Louis permanecia impassível. Entediado, até.
-Ou o que?- inclinou a cabeça para mim, convencido como nunca. -Vai me bater? Vai me demitir?
As palavras ficaram presas como um caroço na garganta, minhas narinas dilatadas de raiva.
-Eu só saio dessa sala quando seu pai me mandar sair, porque foi ele que me contratou. Ele me requisitou pessoalmente para esse trabalho, e me disse que era para eu fazer o que fosse preciso para conseguir fazê-lo- ele tinha se levantado agora, vermelho de ódio. -Então se for preciso que eu diga para o filhinho de 4 anos dele fazer o próprio trabalho, eu farei.
Eu poderia mandá-lo para o hospital agora. Quebrar aqueles óculos e enfiar em um lugar nada agradável para ele.
-Fodase- foi tudo que eu disse, cansado demais para discutir. Cansado demais para encará-lo fundo naqueles olhos dele, era quase como se eu pudesse ver dentro de mim lá dentro. Eu não tinha mais disposição para nada disso.
Eu saí da sala como um furacão de sentimentos que eu era, cambaleando atordoado pelo corredor, mal enxergando um palmo a minha frente. Exatamente como da última vez.
O céu aberto estava quase virando noite ao meu lado, pavor tomando conta de meu corpo quando constatei a altura em que estava situado.
Eu caminhei pela cidade sem rumo, acompanhando aquele emaranho de pessoas na calçada, atravessando o sinal em sincronia como se fossemos cardumes de peixes. Eu não tinha um plano em mente, nenhum vislumbre do que estava fazendo em minha própria mente perturbada.
Apenas o barulho interminável da cidade jazia dentro da minha mente. A britadeira do outro lado da rua ecoava no que parecia ser para sempre, passos apressados batendo na calçada de pedra e concreto em contraste.
Eu escutei uma voz de longe, mascarada pelos sons a minha volta. Era algo comum, afinal estávamos em uma metrópole movimentada, no centro dela. É claro que haveria vozes gritando por aí. Vozes gritando por aí era tão comum quanto beber água.
Mas uma mão tocou meu braço, e eu pensei estar louco. Eu só poderia ter esbarrado em alguém. Esbarrar em gente desconhecida também não era algo de outro planeta nessa cidade. Eu já deveria ter colidido com uns 10 ombros até agora.
Mas a mão se agarrou em meu pulso.
Eu paralisei no mesmo momento, as pessoas que caminhavam ao meu lado agora desviavam caminho para o lado, apressadas como nunca. Louis estava lá, uma expressão cansada no rosto.
-Você me seguiu?- foi a primeira coisa que eu disse depois de minutos em silêncio.

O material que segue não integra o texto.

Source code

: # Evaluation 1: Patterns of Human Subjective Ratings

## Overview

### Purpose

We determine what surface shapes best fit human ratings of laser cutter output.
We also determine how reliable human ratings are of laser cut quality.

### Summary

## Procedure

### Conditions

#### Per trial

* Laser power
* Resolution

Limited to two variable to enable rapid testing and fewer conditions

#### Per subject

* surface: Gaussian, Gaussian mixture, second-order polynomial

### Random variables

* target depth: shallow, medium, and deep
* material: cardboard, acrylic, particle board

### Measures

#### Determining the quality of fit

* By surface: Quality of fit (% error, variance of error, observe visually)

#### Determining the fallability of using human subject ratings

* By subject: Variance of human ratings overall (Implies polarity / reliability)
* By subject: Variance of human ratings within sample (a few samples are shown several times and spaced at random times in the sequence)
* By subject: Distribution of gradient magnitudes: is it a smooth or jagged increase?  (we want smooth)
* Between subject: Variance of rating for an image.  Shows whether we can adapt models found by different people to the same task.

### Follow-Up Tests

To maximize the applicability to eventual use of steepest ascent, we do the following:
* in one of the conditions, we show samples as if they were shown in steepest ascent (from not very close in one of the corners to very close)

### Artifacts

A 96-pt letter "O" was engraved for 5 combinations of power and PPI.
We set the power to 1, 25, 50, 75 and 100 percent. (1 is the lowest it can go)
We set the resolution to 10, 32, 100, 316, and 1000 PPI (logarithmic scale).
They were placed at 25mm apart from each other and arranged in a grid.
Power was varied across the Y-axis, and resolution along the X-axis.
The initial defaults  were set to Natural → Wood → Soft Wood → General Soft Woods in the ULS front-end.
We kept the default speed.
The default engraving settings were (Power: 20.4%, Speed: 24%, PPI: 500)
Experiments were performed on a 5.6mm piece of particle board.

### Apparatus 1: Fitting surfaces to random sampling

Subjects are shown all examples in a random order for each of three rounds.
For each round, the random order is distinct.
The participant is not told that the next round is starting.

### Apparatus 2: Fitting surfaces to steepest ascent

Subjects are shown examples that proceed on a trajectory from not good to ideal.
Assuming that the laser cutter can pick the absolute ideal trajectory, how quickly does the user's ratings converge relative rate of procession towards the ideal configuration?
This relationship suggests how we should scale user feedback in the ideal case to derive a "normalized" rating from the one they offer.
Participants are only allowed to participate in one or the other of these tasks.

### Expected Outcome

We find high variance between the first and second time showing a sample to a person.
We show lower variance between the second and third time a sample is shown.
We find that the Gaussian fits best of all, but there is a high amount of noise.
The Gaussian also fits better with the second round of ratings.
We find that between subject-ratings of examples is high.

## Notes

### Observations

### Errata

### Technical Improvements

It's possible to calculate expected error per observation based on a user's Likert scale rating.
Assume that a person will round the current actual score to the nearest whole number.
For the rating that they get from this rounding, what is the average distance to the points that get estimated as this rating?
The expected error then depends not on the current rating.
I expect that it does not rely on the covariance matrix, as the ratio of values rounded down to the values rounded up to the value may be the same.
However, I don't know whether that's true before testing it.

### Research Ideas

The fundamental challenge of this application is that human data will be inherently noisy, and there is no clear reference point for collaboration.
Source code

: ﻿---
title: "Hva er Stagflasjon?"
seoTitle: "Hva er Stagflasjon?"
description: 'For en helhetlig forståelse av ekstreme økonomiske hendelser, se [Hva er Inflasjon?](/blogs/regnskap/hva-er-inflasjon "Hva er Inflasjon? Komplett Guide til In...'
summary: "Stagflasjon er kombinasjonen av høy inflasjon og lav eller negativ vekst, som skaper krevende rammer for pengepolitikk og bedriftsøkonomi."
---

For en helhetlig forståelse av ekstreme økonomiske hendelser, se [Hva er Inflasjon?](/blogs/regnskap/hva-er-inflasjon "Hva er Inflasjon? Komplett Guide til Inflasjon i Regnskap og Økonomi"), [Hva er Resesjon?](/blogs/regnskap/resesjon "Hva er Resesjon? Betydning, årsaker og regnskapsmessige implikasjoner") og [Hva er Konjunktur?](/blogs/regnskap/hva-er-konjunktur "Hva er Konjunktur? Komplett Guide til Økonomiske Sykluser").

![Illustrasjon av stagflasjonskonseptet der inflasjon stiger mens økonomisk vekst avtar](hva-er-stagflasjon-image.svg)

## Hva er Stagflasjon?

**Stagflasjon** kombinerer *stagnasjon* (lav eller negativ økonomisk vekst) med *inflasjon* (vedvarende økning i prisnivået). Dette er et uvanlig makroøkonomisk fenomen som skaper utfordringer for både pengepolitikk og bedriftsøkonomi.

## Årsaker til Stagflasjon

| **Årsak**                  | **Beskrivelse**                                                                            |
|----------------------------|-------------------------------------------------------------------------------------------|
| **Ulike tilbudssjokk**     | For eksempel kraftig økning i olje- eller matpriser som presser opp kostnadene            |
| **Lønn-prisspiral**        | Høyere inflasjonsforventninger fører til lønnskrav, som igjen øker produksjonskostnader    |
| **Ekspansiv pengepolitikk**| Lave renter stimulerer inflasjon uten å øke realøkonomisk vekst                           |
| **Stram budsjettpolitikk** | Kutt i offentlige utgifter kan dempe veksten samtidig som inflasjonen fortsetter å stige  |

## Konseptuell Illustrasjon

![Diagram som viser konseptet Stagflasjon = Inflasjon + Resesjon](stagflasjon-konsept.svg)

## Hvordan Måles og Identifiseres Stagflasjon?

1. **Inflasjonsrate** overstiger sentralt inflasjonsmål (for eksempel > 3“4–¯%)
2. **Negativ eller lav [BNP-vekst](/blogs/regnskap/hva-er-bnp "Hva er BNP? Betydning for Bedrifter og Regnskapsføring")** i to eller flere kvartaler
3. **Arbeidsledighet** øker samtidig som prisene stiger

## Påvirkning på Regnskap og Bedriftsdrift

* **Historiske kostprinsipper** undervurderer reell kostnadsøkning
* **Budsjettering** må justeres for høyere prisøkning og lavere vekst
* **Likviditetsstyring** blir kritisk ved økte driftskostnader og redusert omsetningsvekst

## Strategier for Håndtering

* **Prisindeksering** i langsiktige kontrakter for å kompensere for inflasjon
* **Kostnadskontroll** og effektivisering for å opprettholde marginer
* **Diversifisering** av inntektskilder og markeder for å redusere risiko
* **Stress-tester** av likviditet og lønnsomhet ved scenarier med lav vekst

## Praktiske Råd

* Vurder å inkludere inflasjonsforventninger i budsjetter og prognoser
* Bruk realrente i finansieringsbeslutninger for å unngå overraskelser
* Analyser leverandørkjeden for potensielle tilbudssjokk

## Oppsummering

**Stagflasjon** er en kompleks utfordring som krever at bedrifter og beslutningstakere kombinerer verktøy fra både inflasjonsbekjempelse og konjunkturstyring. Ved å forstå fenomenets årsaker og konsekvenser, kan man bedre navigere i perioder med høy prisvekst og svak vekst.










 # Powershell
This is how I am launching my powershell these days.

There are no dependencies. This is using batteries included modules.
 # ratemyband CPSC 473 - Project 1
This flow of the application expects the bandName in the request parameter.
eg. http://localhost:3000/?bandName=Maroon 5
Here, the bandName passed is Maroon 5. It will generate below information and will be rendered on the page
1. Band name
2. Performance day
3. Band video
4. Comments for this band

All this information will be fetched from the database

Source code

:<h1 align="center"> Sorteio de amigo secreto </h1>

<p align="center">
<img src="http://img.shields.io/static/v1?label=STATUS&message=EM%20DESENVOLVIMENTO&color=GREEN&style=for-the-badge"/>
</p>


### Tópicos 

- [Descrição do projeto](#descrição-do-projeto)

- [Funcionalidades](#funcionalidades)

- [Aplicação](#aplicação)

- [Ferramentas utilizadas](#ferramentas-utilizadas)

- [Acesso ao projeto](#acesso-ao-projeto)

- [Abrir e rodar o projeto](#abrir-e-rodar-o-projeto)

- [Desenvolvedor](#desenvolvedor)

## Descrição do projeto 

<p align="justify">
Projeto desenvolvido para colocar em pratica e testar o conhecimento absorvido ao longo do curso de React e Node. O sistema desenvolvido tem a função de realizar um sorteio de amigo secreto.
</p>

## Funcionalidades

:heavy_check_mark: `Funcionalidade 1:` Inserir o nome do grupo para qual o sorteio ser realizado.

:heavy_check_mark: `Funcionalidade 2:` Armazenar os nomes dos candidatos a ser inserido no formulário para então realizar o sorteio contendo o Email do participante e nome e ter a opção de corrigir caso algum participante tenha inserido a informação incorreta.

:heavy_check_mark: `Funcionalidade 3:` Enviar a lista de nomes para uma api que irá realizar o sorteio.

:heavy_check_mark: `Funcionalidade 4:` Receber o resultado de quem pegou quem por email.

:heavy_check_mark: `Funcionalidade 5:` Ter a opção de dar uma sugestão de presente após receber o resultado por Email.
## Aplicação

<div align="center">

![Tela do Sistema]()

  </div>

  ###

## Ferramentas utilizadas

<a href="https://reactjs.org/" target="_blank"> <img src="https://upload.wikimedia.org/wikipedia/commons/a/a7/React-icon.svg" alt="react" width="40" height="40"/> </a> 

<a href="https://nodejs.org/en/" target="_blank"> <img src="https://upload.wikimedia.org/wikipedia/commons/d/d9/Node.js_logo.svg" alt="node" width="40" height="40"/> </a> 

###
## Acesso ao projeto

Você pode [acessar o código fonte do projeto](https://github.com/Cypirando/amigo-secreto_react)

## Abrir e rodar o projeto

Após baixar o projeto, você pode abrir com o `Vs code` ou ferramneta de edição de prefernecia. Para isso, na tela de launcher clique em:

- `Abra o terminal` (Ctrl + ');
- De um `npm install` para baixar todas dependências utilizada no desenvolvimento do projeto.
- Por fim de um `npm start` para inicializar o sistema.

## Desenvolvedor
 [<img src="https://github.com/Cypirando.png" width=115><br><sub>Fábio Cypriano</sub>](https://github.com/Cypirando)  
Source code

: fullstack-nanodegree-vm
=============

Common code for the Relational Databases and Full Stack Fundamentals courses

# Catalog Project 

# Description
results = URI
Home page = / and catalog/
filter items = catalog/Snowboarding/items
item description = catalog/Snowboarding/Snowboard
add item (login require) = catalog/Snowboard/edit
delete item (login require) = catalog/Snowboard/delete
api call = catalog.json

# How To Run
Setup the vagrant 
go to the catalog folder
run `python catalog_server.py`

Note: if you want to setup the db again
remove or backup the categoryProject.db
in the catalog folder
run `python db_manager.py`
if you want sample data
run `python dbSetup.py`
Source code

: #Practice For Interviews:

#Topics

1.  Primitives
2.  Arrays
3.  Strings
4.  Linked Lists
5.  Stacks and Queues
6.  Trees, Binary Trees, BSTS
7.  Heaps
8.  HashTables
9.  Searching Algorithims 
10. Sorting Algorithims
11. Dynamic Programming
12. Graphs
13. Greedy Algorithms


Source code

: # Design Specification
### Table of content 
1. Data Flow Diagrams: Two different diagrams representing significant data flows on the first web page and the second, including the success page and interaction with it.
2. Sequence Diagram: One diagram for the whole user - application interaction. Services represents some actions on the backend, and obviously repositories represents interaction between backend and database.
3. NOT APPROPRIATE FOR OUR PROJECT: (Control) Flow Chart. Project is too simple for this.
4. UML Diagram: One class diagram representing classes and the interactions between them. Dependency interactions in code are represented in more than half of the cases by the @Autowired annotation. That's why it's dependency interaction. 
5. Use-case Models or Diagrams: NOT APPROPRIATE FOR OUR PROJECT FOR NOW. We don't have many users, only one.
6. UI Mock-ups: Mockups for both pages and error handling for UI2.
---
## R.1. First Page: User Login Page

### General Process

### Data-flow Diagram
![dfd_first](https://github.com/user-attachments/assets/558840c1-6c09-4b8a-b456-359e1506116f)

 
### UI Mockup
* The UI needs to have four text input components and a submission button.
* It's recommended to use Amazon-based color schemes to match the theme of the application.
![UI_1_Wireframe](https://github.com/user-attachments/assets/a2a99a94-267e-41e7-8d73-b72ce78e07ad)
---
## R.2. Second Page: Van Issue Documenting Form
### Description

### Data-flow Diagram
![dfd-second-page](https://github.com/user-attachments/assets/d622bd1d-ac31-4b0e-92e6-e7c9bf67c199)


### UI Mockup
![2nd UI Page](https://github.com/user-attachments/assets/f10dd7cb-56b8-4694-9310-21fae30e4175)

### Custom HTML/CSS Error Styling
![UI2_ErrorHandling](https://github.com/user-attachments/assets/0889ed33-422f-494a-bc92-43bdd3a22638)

Ele mordeu os lábios finos.
-Sim- disse, desconcertado.
-E por quê?- eu estava genuinamente curioso. Tão preso naquilo que nem me importei com os xingamentos direcionados a nós por atrapalhar o caminho.
-Porque acho que fui duro demais com você lá no escritório. Você não parecia bem e eu deveria ter administrado meus sentimentos melhor.
Eu pisquei.
-Eu.. está tudo bem. Obrigado, eu acho- eu realmente não sabia o que dizer, e sabia que parecia um idiota agora. -Me desculpe pela forma que agi com você aquele dia no banheiro. Eu realmente não estava bem.
Ele ficou quieto, o rosto ilegível por algum tempo. Tempo o suficiente para me deixar bem inquieto.
-Eu perdoo você- disse, acompanhado de um sorriso vacilante.
Permanecemos um tempo sem dizer nada, uma aura sem jeito ao nosso redor. Como se as pessoas não estivessem nos desconjurando como os bastardos idiotas que éramos.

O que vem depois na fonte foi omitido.